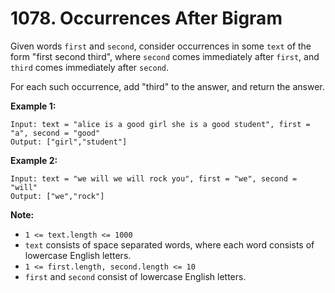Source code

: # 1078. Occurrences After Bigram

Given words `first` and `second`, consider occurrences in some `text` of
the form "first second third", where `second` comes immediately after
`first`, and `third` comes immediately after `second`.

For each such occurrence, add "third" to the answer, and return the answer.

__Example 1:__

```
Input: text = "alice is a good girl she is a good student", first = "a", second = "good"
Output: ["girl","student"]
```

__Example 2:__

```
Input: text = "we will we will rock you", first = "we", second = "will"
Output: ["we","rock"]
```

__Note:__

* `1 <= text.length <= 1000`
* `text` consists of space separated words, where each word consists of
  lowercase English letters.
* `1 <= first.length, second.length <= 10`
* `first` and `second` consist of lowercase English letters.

--

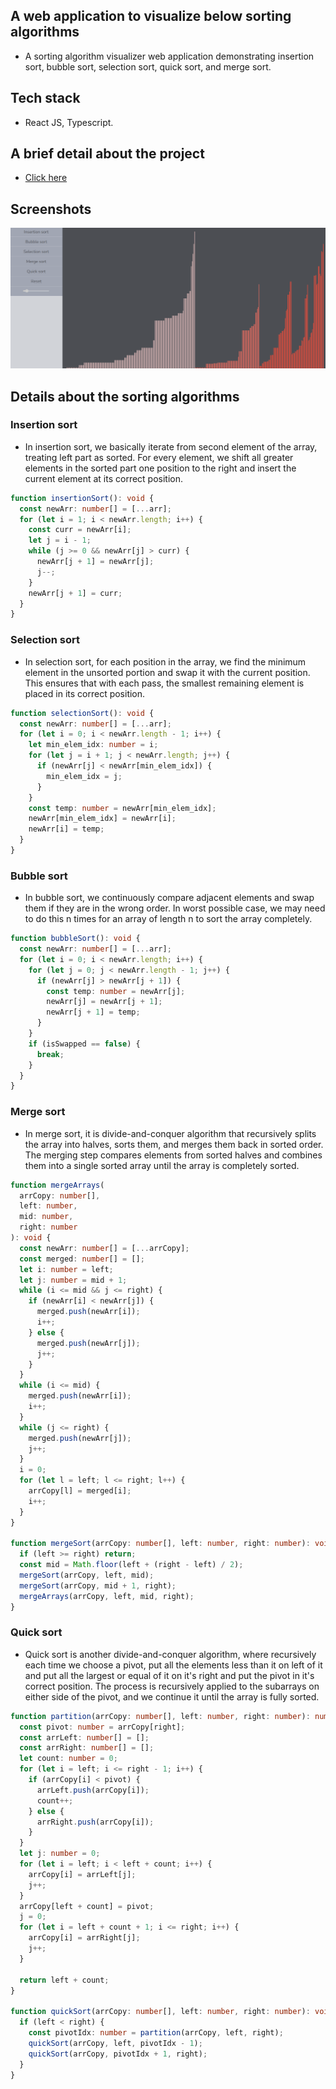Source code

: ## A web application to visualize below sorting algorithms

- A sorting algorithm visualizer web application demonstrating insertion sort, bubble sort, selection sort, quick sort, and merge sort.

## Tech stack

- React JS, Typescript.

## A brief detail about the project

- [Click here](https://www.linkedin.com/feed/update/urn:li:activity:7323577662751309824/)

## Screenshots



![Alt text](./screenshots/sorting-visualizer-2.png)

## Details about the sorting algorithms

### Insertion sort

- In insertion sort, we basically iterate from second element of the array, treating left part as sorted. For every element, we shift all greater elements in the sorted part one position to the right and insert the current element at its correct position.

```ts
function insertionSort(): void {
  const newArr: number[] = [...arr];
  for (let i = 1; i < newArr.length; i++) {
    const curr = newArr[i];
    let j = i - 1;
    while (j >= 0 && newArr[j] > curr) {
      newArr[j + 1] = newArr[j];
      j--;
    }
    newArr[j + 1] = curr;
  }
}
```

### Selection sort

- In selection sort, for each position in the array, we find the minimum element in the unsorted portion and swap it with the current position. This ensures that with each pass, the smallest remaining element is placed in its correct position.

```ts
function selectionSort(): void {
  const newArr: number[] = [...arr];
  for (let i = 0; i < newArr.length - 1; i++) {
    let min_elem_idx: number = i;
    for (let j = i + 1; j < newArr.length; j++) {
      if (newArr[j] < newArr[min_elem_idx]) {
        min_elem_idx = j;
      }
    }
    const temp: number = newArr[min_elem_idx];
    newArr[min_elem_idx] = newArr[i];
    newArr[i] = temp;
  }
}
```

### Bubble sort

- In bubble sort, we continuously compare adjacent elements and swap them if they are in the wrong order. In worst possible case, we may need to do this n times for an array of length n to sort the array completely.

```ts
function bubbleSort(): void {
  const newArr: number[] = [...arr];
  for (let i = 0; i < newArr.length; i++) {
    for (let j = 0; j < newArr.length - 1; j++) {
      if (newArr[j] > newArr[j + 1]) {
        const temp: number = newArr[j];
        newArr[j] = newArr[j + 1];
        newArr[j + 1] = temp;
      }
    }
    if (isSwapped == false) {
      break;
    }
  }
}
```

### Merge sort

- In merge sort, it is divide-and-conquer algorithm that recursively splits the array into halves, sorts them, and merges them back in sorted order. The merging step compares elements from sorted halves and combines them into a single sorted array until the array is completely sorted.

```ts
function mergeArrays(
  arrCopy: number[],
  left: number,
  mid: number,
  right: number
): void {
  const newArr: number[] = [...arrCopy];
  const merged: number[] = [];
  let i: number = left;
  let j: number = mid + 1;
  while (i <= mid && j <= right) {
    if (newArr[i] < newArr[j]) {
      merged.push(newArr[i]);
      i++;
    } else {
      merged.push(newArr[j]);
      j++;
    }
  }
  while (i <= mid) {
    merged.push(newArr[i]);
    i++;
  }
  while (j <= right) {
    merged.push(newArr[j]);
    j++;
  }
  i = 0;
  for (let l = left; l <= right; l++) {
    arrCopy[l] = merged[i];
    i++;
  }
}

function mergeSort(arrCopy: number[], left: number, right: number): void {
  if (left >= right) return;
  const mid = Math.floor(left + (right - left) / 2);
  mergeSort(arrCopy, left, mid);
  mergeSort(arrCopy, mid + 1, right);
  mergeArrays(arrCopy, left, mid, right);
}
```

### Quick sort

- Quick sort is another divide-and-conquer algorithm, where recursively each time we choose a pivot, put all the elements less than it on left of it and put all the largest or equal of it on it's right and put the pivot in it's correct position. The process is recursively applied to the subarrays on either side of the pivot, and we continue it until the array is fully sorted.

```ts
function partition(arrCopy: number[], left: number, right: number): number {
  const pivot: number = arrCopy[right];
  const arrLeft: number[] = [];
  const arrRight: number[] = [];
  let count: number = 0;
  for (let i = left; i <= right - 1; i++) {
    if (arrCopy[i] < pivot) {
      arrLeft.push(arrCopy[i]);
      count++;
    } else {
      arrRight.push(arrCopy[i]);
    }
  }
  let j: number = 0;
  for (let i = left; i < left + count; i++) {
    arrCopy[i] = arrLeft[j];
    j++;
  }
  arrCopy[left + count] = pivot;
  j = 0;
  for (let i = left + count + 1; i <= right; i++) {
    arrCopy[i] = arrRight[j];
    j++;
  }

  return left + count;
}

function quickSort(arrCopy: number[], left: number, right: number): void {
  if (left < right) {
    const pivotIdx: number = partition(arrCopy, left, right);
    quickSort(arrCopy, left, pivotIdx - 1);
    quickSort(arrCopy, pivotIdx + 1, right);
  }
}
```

...

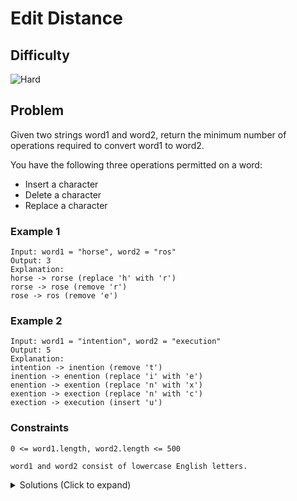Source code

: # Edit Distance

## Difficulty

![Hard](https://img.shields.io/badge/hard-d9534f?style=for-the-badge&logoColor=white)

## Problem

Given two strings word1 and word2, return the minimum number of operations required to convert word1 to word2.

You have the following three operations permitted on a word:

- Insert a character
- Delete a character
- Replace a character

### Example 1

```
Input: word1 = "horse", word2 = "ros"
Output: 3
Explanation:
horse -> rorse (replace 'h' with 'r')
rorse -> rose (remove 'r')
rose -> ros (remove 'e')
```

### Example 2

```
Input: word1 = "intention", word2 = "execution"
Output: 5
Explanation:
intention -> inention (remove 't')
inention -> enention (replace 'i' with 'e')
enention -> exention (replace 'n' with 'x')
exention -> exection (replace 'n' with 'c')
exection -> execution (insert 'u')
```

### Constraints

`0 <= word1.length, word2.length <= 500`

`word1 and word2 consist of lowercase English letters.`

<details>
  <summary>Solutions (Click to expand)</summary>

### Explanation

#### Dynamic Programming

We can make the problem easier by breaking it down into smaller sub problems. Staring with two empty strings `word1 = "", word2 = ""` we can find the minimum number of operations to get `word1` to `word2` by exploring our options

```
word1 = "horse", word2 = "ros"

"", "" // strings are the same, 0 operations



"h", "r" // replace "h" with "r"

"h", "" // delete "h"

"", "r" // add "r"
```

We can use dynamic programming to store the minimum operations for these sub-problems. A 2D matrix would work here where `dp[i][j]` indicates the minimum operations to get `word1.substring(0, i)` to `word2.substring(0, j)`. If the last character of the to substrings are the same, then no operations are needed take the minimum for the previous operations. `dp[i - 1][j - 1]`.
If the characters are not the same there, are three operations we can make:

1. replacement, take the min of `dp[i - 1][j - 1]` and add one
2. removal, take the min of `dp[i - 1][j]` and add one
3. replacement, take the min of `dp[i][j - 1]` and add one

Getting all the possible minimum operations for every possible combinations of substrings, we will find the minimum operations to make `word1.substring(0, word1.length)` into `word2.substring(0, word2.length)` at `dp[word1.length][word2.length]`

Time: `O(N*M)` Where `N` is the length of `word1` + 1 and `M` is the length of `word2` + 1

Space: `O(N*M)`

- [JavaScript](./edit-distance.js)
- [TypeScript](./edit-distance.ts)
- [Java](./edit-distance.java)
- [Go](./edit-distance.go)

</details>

• [Assignment] Which lines in the records above contain the string "about"? Copy each one.

• [Answer space]
## A brief detail about the project
## Details about the sorting algorithms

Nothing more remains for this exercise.